Using "been" as the search string, find the matching lines below and copy them.

Material for this exercise:
◇ ◇ ◇ ◇ ◇ ◇ ◇
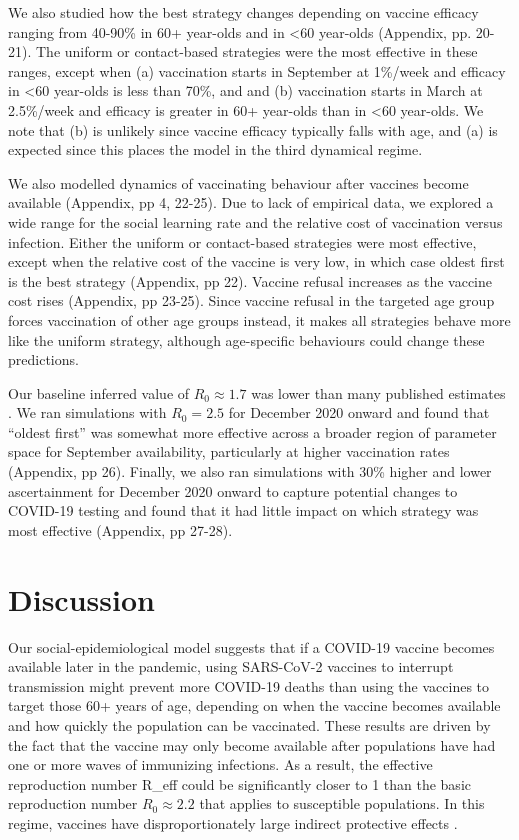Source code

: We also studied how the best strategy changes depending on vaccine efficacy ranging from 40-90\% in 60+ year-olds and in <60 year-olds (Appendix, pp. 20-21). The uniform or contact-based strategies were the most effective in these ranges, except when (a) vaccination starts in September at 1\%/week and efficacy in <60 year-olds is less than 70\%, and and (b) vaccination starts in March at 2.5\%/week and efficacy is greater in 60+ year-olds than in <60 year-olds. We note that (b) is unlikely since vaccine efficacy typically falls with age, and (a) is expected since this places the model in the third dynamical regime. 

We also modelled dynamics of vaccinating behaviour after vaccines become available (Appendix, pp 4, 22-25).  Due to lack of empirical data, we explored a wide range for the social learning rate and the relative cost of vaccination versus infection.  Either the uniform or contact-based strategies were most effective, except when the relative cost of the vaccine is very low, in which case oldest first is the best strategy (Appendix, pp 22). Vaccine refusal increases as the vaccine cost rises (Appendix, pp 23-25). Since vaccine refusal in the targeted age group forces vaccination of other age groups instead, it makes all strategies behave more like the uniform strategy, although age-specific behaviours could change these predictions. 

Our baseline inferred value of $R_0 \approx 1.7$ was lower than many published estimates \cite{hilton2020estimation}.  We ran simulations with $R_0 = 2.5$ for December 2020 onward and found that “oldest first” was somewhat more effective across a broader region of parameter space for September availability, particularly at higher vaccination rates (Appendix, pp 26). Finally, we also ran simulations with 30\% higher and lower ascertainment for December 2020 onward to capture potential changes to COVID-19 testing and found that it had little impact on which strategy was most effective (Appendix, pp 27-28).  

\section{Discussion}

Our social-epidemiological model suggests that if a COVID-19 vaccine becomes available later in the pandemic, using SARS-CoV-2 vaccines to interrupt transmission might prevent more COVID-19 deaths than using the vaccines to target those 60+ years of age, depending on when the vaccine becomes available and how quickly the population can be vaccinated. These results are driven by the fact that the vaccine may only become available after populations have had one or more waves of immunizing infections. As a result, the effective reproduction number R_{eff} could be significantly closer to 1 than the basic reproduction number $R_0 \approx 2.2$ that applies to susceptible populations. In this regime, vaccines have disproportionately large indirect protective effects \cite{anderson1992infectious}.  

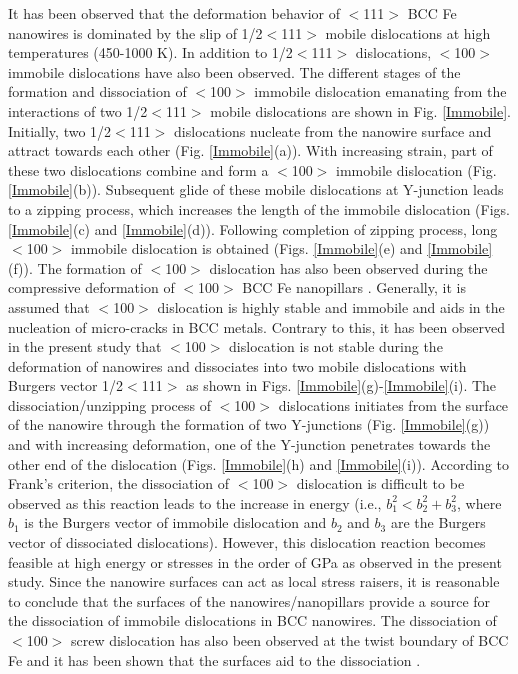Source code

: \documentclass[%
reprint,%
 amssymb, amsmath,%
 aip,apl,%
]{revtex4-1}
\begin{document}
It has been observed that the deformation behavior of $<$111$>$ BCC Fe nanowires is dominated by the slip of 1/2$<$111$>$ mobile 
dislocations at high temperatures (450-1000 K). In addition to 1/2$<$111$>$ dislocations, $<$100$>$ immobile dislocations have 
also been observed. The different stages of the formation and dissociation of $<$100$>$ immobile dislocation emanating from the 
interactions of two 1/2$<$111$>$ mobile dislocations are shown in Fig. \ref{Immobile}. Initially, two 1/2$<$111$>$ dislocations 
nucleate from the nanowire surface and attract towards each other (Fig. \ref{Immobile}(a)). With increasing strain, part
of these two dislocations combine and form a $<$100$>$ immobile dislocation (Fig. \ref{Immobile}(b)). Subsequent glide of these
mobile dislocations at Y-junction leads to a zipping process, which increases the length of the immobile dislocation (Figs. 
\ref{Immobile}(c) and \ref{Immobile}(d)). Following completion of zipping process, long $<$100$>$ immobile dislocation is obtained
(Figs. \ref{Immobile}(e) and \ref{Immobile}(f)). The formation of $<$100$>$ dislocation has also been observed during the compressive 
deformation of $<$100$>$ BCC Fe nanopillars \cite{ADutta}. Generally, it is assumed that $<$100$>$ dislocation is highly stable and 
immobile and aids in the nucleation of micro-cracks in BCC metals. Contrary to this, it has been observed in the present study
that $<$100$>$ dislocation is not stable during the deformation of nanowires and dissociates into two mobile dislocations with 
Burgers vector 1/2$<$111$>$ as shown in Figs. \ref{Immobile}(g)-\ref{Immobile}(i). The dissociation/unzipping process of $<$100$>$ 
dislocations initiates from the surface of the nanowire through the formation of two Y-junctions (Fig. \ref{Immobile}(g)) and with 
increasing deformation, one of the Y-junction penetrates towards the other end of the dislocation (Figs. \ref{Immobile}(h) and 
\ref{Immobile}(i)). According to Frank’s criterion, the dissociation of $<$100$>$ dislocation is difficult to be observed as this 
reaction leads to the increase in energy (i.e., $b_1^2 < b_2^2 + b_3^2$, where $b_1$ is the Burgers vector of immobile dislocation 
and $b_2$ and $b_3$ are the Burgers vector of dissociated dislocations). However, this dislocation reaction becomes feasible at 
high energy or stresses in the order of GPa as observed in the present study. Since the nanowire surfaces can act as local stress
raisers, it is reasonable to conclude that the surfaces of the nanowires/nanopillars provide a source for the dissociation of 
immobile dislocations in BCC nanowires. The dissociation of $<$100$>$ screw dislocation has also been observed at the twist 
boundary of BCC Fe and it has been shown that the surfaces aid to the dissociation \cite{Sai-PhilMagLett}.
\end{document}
◇ ◇ ◇ ◇ ◇ ◇ ◇
Answer to this task:
It has been observed that the deformation behavior of $<$111$>$ BCC Fe nanowires is dominated by the slip of 1/2$<$111$>$ mobile 
also been observed. The different stages of the formation and dissociation of $<$100$>$ immobile dislocation emanating from the 
(Figs. \ref{Immobile}(e) and \ref{Immobile}(f)). The formation of $<$100$>$ dislocation has also been observed during the compressive 
immobile and aids in the nucleation of micro-cracks in BCC metals. Contrary to this, it has been observed in the present study
immobile dislocations in BCC nanowires. The dissociation of $<$100$>$ screw dislocation has also been observed at the twist 
boundary of BCC Fe and it has been shown that the surfaces aid to the dissociation \cite{Sai-PhilMagLett}.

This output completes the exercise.